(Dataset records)
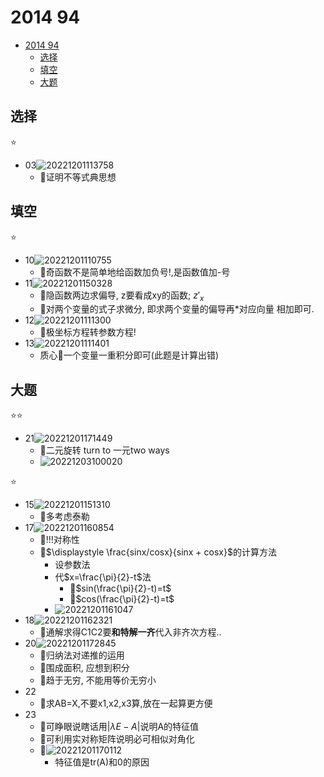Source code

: # 2014 94

- [2014 94](#2014-94)
  - [选择](#选择)
  - [填空](#填空)
  - [大题](#大题)

## 选择

⭐

- 03![20221201113758](https://raw.githubusercontent.com/Logible/Image/main/note_image/20221201113758.png)
  - 💚证明不等式典思想

## 填空

⭐

- 10![20221201110755](https://raw.githubusercontent.com/Logible/Image/main/note_image/20221201110755.png)
  - 💚奇函数不是简单地给函数加负号!,是函数值加-号
- 11![20221201150328](https://raw.githubusercontent.com/Logible/Image/main/note_image/20221201150328.png)
  - 💚隐函数两边求偏导, z要看成xy的函数; $z'_x$
  - 💚对两个变量的式子求微分, 即求两个变量的偏导再*对应向量 相加即可.
- 12![20221201111300](https://raw.githubusercontent.com/Logible/Image/main/note_image/20221201111300.png)
  - 💚极坐标方程转参数方程!
- 13![20221201111401](https://raw.githubusercontent.com/Logible/Image/main/note_image/20221201111401.png)
  - 质心💚一个变量一重积分即可(此题是计算出错)

## 大题

⭐⭐

- 21![20221201171449](https://raw.githubusercontent.com/Logible/Image/main/note_image/20221201171449.png)
  - 💚二元旋转 turn to 一元two ways
  - ![20221203100020](https://raw.githubusercontent.com/Logible/Image/main/note_image/20221203100020.png)

⭐

- 15![20221201151310](https://raw.githubusercontent.com/Logible/Image/main/note_image/20221201151310.png)
  - 💚多考虑泰勒
- 17![20221201160854](https://raw.githubusercontent.com/Logible/Image/main/note_image/20221201160854.png)
  - 💚!!!对称性
  - 💚$\displaystyle \frac{sinx/cosx}{sinx + cosx}$的计算方法
    - 设参数法
    - 代$x=\frac{\pi}{2}-t$法
      - 💚$sin(\frac{\pi}{2}-t)=t$
      - 💚$cos(\frac{\pi}{2}-t)=t$
    - ![20221201161047](https://raw.githubusercontent.com/Logible/Image/main/note_image/20221201161047.png)
- 18![20221201162321](https://raw.githubusercontent.com/Logible/Image/main/note_image/20221201162321.png)
  - 💚通解求得C1C2要**和特解一齐**代入非齐次方程..
- 20![20221201172845](https://raw.githubusercontent.com/Logible/Image/main/note_image/20221201172845.png)
  - 💚归纳法对递推的运用
  - 💚围成面积, 应想到积分
  - 💚趋于无穷, 不能用等价无穷小
- 22
  - 💚求AB=X,不要x1,x2,x3算,放在一起算更方便
- 23
  - 💚可睁眼说瞎话用$|\lambda E-A|$说明A的特征值
  - 💚可利用实对称矩阵说明必可相似对角化
  - 💚![20221201170112](https://raw.githubusercontent.com/Logible/Image/main/note_image/20221201170112.png)
    - 特征值是tr(A)和0的原因

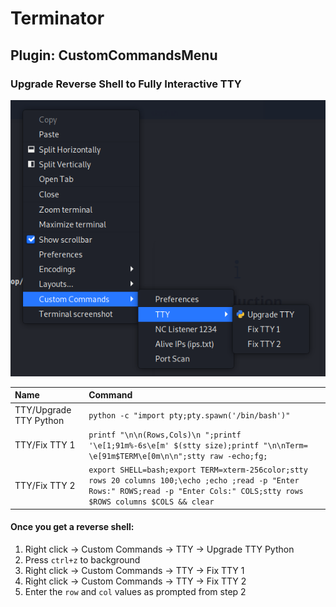 # Terminator

## Plugin: CustomCommandsMenu

### Upgrade Reverse Shell to Fully Interactive TTY

![](../../.gitbook/assets/image%20%2814%29.png)

| Name | Command |
| :--- | :--- |
| TTY/Upgrade TTY Python | `python -c "import pty;pty.spawn('/bin/bash')"` |
| TTY/Fix TTY 1 | `printf "\n\n(Rows,Cols)\n ";printf '\e[1;91m%-6s\e[m' $(stty size);printf "\n\nTerm= \e[91m$TERM\e[0m\n\n";stty raw -echo;fg;` |
| TTY/Fix TTY 2 | `export SHELL=bash;export TERM=xterm-256color;stty rows 20 columns 100;\echo ;echo ;read -p "Enter Rows:" ROWS;read -p "Enter Cols:" COLS;stty rows $ROWS columns $COLS && clear` |

#### Once you get a reverse shell:

1. Right click → Custom Commands → TTY → Upgrade TTY Python  
2. Press `ctrl+z` to background  
3. Right click → Custom Commands → TTY → Fix TTY 1  
4. Right click → Custom Commands → TTY → Fix TTY 2  
5. Enter the `row` and `col` values as prompted from step 2

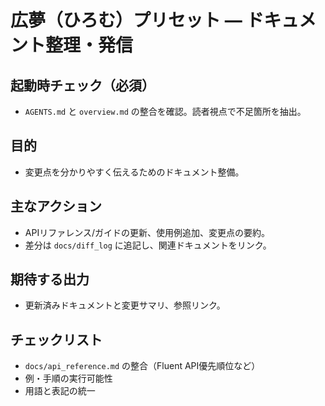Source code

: # 広夢（ひろむ）プリセット — ドキュメント整理・発信

## 起動時チェック（必須）
- `AGENTS.md` と `overview.md` の整合を確認。読者視点で不足箇所を抽出。

## 目的
- 変更点を分かりやすく伝えるためのドキュメント整備。

## 主なアクション
- APIリファレンス/ガイドの更新、使用例追加、変更点の要約。
- 差分は `docs/diff_log` に追記し、関連ドキュメントをリンク。

## 期待する出力
- 更新済みドキュメントと変更サマリ、参照リンク。

## チェックリスト
- `docs/api_reference.md` の整合（Fluent API優先順位など）
- 例・手順の実行可能性
- 用語と表記の統一

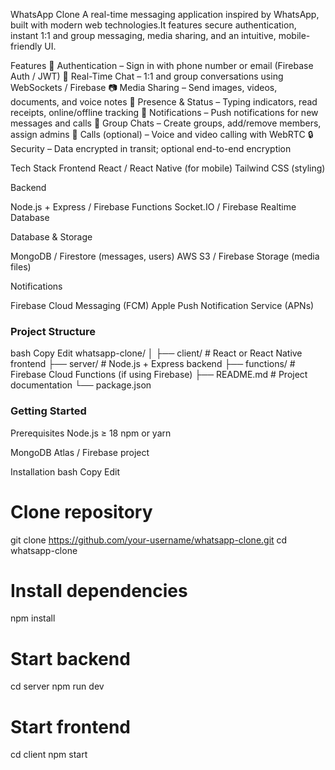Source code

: WhatsApp Clone
A real-time messaging application inspired by WhatsApp, built with modern web technologies.It features secure authentication, instant 1:1 and group messaging, media sharing, and an intuitive, mobile-friendly UI.

Features
🔐 Authentication – Sign in with phone number or email (Firebase Auth / JWT)
💬 Real-Time Chat – 1:1 and group conversations using WebSockets / Firebase
📷 Media Sharing – Send images, videos, documents, and voice notes
👀 Presence & Status – Typing indicators, read receipts, online/offline tracking
🔔 Notifications – Push notifications for new messages and calls
👥 Group Chats – Create groups, add/remove members, assign admins
🎥 Calls (optional) – Voice and video calling with WebRTC
🔒 Security – Data encrypted in transit; optional end-to-end encryption

Tech Stack
Frontend
React / React Native (for mobile)
Tailwind CSS (styling)

Backend

Node.js + Express / Firebase Functions
Socket.IO / Firebase Realtime Database

Database & Storage

MongoDB / Firestore (messages, users)
AWS S3 / Firebase Storage (media files)

Notifications

Firebase Cloud Messaging (FCM)
Apple Push Notification Service (APNs)

### Project Structure
bash
Copy
Edit
whatsapp-clone/
│
├── client/         # React or React Native frontend
├── server/         # Node.js + Express backend
├── functions/      # Firebase Cloud Functions (if using Firebase)
├── README.md       # Project documentation
└── package.json


### Getting Started
Prerequisites
Node.js ≥ 18
npm or yarn

MongoDB Atlas / Firebase project

Installation
bash
Copy
Edit

# Clone repository
git clone https://github.com/your-username/whatsapp-clone.git
cd whatsapp-clone

# Install dependencies
npm install

# Start backend
cd server
npm run dev

# Start frontend
cd client
npm start
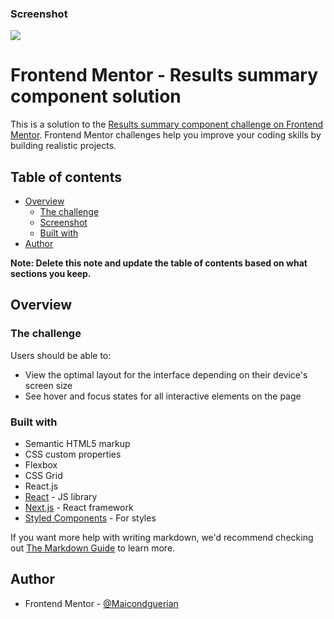 ### Screenshot

![](./screenshot.jpg)

# Frontend Mentor - Results summary component solution

This is a solution to the [Results summary component challenge on Frontend Mentor](https://www.frontendmentor.io/challenges/results-summary-component-CE_K6s0maV). Frontend Mentor challenges help you improve your coding skills by building realistic projects. 

## Table of contents

- [Overview](#overview)
  - [The challenge](#the-challenge)
  - [Screenshot](#screenshot)
  - [Built with](#built-with)
- [Author](#author)

**Note: Delete this note and update the table of contents based on what sections you keep.**

## Overview

### The challenge

Users should be able to:

- View the optimal layout for the interface depending on their device's screen size
- See hover and focus states for all interactive elements on the page


### Built with

- Semantic HTML5 markup
- CSS custom properties
- Flexbox
- CSS Grid
- React.js
- [React](https://reactjs.org/) - JS library
- [Next.js](https://nextjs.org/) - React framework
- [Styled Components](https://styled-components.com/) - For styles


If you want more help with writing markdown, we'd recommend checking out [The Markdown Guide](https://www.markdownguide.org/) to learn more.

## Author

- Frontend Mentor - [@Maicondguerian](https://www.frontendmentor.io/profile/maicondguerian)
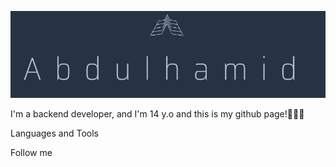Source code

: [![Header](https://github.com/rezzes77/rezzes77/blob/main/%D0%A1%D0%BD%D0%B8%D0%BC%D0%BE%D0%BA%20%D1%8D%D0%BA%D1%80%D0%B0%D0%BD%D0%B0%202025-03-23%20171122.png)](https://t.me/zacfanR)

I'm a backend developer, and I'm 14 y.o and this is my github page!👨🏻‍💻

Languages and Tools

Follow me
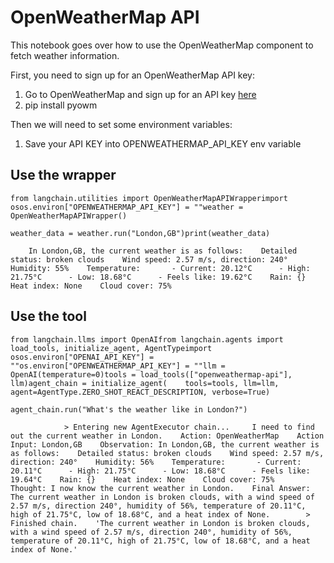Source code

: OpenWeatherMap API
==================

This notebook goes over how to use the OpenWeatherMap component to fetch weather information.

First, you need to sign up for an OpenWeatherMap API key:

1.  Go to OpenWeatherMap and sign up for an API key [here](https://openweathermap.org/api/)
2.  pip install pyowm

Then we will need to set some environment variables:

1.  Save your API KEY into OPENWEATHERMAP\_API\_KEY env variable

Use the wrapper[](#use-the-wrapper "Direct link to Use the wrapper")
---------------------------------------------------------------------

    from langchain.utilities import OpenWeatherMapAPIWrapperimport osos.environ["OPENWEATHERMAP_API_KEY"] = ""weather = OpenWeatherMapAPIWrapper()

    weather_data = weather.run("London,GB")print(weather_data)

        In London,GB, the current weather is as follows:    Detailed status: broken clouds    Wind speed: 2.57 m/s, direction: 240°    Humidity: 55%    Temperature:       - Current: 20.12°C      - High: 21.75°C      - Low: 18.68°C      - Feels like: 19.62°C    Rain: {}    Heat index: None    Cloud cover: 75%

Use the tool[](#use-the-tool "Direct link to Use the tool")
------------------------------------------------------------

    from langchain.llms import OpenAIfrom langchain.agents import load_tools, initialize_agent, AgentTypeimport osos.environ["OPENAI_API_KEY"] = ""os.environ["OPENWEATHERMAP_API_KEY"] = ""llm = OpenAI(temperature=0)tools = load_tools(["openweathermap-api"], llm)agent_chain = initialize_agent(    tools=tools, llm=llm, agent=AgentType.ZERO_SHOT_REACT_DESCRIPTION, verbose=True)

    agent_chain.run("What's the weather like in London?")

                > Entering new AgentExecutor chain...     I need to find out the current weather in London.    Action: OpenWeatherMap    Action Input: London,GB    Observation: In London,GB, the current weather is as follows:    Detailed status: broken clouds    Wind speed: 2.57 m/s, direction: 240°    Humidity: 56%    Temperature:       - Current: 20.11°C      - High: 21.75°C      - Low: 18.68°C      - Feels like: 19.64°C    Rain: {}    Heat index: None    Cloud cover: 75%    Thought: I now know the current weather in London.    Final Answer: The current weather in London is broken clouds, with a wind speed of 2.57 m/s, direction 240°, humidity of 56%, temperature of 20.11°C, high of 21.75°C, low of 18.68°C, and a heat index of None.        > Finished chain.    'The current weather in London is broken clouds, with a wind speed of 2.57 m/s, direction 240°, humidity of 56%, temperature of 20.11°C, high of 21.75°C, low of 18.68°C, and a heat index of None.'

## [Task]
Locate the word "size" in the records above, and return each line that has it.

## [Task response]
| TTY/Fix TTY 1 | `printf "\n\n(Rows,Cols)\n ";printf '\e[1;91m%-6s\e[m' $(stty size);printf "\n\nTerm= \e[91m$TERM\e[0m\n\n";stty raw -echo;fg;` |
- View the optimal layout for the interface depending on their device's screen size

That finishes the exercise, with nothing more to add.